> _DATA SUPPLIED_

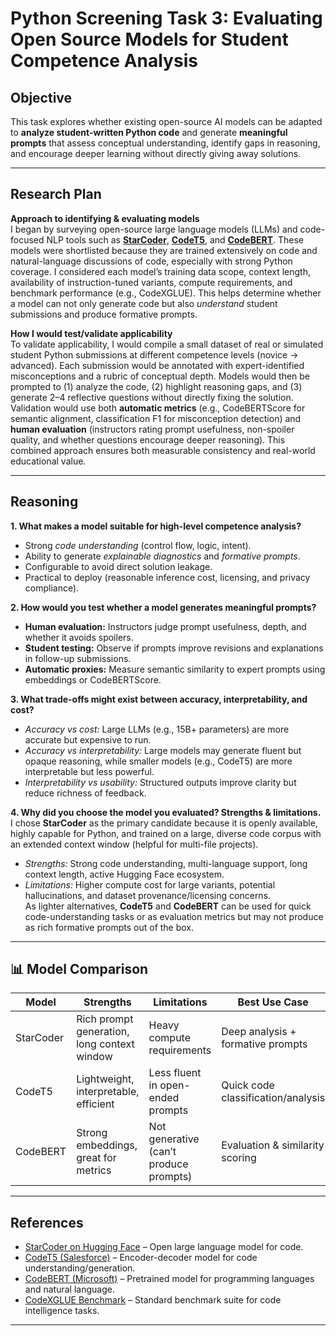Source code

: # Python Screening Task 3: Evaluating Open Source Models for Student Competence Analysis

## Objective
This task explores whether existing open-source AI models can be adapted to **analyze student-written Python code** and generate **meaningful prompts** that assess conceptual understanding, identify gaps in reasoning, and encourage deeper learning without directly giving away solutions.

---

## Research Plan

**Approach to identifying & evaluating models**  
I began by surveying open-source large language models (LLMs) and code-focused NLP tools such as **[StarCoder](https://huggingface.co/bigcode/starcoder)**, **[CodeT5](https://huggingface.co/Salesforce/codet5-base)**, and **[CodeBERT](https://huggingface.co/microsoft/codebert-base)**. These models were shortlisted because they are trained extensively on code and natural-language discussions of code, especially with strong Python coverage. I considered each model’s training data scope, context length, availability of instruction-tuned variants, compute requirements, and benchmark performance (e.g., CodeXGLUE). This helps determine whether a model can not only generate code but also *understand* student submissions and produce formative prompts.

**How I would test/validate applicability**  
To validate applicability, I would compile a small dataset of real or simulated student Python submissions at different competence levels (novice → advanced). Each submission would be annotated with expert-identified misconceptions and a rubric of conceptual depth. Models would then be prompted to (1) analyze the code, (2) highlight reasoning gaps, and (3) generate 2–4 reflective questions without directly fixing the solution. Validation would use both **automatic metrics** (e.g., CodeBERTScore for semantic alignment, classification F1 for misconception detection) and **human evaluation** (instructors rating prompt usefulness, non-spoiler quality, and whether questions encourage deeper reasoning). This combined approach ensures both measurable consistency and real-world educational value.

---

##  Reasoning

**1. What makes a model suitable for high-level competence analysis?**  
- Strong *code understanding* (control flow, logic, intent).  
- Ability to generate *explainable diagnostics* and *formative prompts*.  
- Configurable to avoid direct solution leakage.  
- Practical to deploy (reasonable inference cost, licensing, and privacy compliance).  

**2. How would you test whether a model generates meaningful prompts?**  
- **Human evaluation:** Instructors judge prompt usefulness, depth, and whether it avoids spoilers.  
- **Student testing:** Observe if prompts improve revisions and explanations in follow-up submissions.  
- **Automatic proxies:** Measure semantic similarity to expert prompts using embeddings or CodeBERTScore.  

**3. What trade-offs might exist between accuracy, interpretability, and cost?**  
- *Accuracy vs cost:* Large LLMs (e.g., 15B+ parameters) are more accurate but expensive to run.  
- *Accuracy vs interpretability:* Large models may generate fluent but opaque reasoning, while smaller models (e.g., CodeT5) are more interpretable but less powerful.  
- *Interpretability vs usability:* Structured outputs improve clarity but reduce richness of feedback.  

**4. Why did you choose the model you evaluated? Strengths & limitations.**  
I chose **StarCoder** as the primary candidate because it is openly available, highly capable for Python, and trained on a large, diverse code corpus with an extended context window (helpful for multi-file projects).  
- *Strengths:* Strong code understanding, multi-language support, long context length, active Hugging Face ecosystem.  
- *Limitations:* Higher compute cost for large variants, potential hallucinations, and dataset provenance/licensing concerns.  
As lighter alternatives, **CodeT5** and **CodeBERT** can be used for quick code-understanding tasks or as evaluation metrics but may not produce as rich formative prompts out of the box.  

---

## 📊 Model Comparison

| Model     | Strengths                                    | Limitations                      | Best Use Case                  |
|-----------|----------------------------------------------|-----------------------------------|--------------------------------|
| StarCoder | Rich prompt generation, long context window | Heavy compute requirements        | Deep analysis + formative prompts |
| CodeT5    | Lightweight, interpretable, efficient       | Less fluent in open-ended prompts | Quick code classification/analysis |
| CodeBERT  | Strong embeddings, great for metrics        | Not generative (can’t produce prompts) | Evaluation & similarity scoring |

---

## References
- [StarCoder on Hugging Face](https://huggingface.co/bigcode/starcoder) – Open large language model for code.  
- [CodeT5 (Salesforce)](https://huggingface.co/Salesforce/codet5-base) – Encoder-decoder model for code understanding/generation.  
- [CodeBERT (Microsoft)](https://huggingface.co/microsoft/codebert-base) – Pretrained model for programming languages and natural language.  
- [CodeXGLUE Benchmark](https://github.com/microsoft/CodeXGLUE) – Standard benchmark suite for code intelligence tasks.  

---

> _ASSIGNED TASK_
Among the records above, find the lines where the word "fluent" appears and copy them.

> _EXPECTED ANSWER_
- *Accuracy vs interpretability:* Large models may generate fluent but opaque reasoning, while smaller models (e.g., CodeT5) are more interpretable but less powerful.  
| CodeT5    | Lightweight, interpretable, efficient       | Less fluent in open-ended prompts | Quick code classification/analysis |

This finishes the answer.